Object: The aim of this study is to evaluate laparoscopic tubal sterilization techniques with respect of their activity, morbidity and mortality. Material & Methods: Corlu, 600 beds of Ankara Mevki, Agri, Konya Military Hospitals and Van Yuzuncu Yil University Medical Faculty Research and Training Hospital were chosen for this study to be applied. Patient populations was divided into two different groups. Group I patients were living in Ankara (The Western part of Turkey.) and Group II were living in Van city (The Eastern part of Turkey).Group I were including 137 cases. The average of the patietns ages was 32 ±4.1 SD (26-29)years old, the mean parity was 4.3 ±2.6 SD (2-7) and the average of living children was 3.1 ±0.8 SD (1-5), the average of being married was 15.4 ±6.6 SD (9-22) years.Group II were including 164 cases.

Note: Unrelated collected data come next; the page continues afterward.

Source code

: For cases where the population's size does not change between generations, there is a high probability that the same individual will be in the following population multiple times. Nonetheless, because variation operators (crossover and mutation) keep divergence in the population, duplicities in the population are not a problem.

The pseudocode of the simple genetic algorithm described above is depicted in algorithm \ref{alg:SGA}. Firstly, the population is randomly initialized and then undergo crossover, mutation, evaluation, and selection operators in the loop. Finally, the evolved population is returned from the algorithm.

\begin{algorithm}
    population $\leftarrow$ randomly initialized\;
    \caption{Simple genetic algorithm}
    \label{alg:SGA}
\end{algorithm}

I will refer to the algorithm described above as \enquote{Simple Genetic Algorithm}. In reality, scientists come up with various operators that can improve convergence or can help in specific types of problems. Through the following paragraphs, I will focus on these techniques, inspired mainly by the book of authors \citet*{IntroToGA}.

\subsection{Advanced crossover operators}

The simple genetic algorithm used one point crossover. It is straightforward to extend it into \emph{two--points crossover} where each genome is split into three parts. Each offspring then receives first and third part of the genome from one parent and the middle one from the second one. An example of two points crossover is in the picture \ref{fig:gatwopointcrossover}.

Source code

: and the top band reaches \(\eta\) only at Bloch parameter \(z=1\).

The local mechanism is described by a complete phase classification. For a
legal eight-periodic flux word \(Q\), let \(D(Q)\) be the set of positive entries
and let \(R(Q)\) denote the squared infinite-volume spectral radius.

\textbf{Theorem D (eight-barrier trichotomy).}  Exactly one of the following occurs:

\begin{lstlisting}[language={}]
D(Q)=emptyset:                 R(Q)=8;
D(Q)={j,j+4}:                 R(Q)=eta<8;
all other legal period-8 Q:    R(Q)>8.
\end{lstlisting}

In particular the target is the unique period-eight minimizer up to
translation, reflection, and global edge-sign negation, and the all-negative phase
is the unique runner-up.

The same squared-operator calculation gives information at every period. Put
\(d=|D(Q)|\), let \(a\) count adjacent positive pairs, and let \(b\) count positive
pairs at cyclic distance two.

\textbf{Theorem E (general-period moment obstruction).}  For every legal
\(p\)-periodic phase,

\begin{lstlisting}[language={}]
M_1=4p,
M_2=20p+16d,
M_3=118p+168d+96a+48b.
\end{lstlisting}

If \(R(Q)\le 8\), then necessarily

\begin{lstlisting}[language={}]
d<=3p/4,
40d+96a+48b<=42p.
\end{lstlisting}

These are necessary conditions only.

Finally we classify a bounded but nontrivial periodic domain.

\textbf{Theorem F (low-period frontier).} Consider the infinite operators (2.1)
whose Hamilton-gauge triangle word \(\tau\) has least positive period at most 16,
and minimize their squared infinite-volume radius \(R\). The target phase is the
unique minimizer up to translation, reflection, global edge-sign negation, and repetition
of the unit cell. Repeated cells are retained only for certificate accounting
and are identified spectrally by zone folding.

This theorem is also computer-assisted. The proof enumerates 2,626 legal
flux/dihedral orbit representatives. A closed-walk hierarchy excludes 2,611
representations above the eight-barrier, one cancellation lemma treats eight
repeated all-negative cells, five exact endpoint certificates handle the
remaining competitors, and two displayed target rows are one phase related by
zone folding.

The average ages of the patients were 34.7 ±9.3 SD (23-43) years old, parity was 7.6 ±3.4 SD (1-14), and the rate of the living children was 7.8 ±2.9 SD (1-13). The average of being married was 23 ±0.5 SD (11-35) years. In Group I, Pomeroy's tubal sterilization method was carried out a two diferent incisions, mini laparotomy in 82 cases and Pfannestiel incision in 12 section cesarean plus bilateral tubal sterilization and bilateral fimbriectomy were performed by colpotomic incisions in 21 cases. Laparoscopic tubal sterilization was employed with siliastic ring in the same group. In Group II, same techniques were performed as Group I, mini laparotomy 41 cases,and Pfannestiel incision 58 section cesarean plus bilateral tubal sterilization. 6 bilateral fimbriectomy was carried out by mini laparotomy incision. Tubal sterilization was achieved with using bipolar electrocautherization and scissors in 59 cases by laparoscopic access. Results: Morbidity rates were 2.9 % in group I and 6.7 % in group II. Fourtunately there was not occured mortality in both of them. Conclusion: Furthermore, intrauterine or extrauterine pregnancy was not be detected in our study groups with using variable diagnostic techniques in minimum 6 maximum 12 months control periods.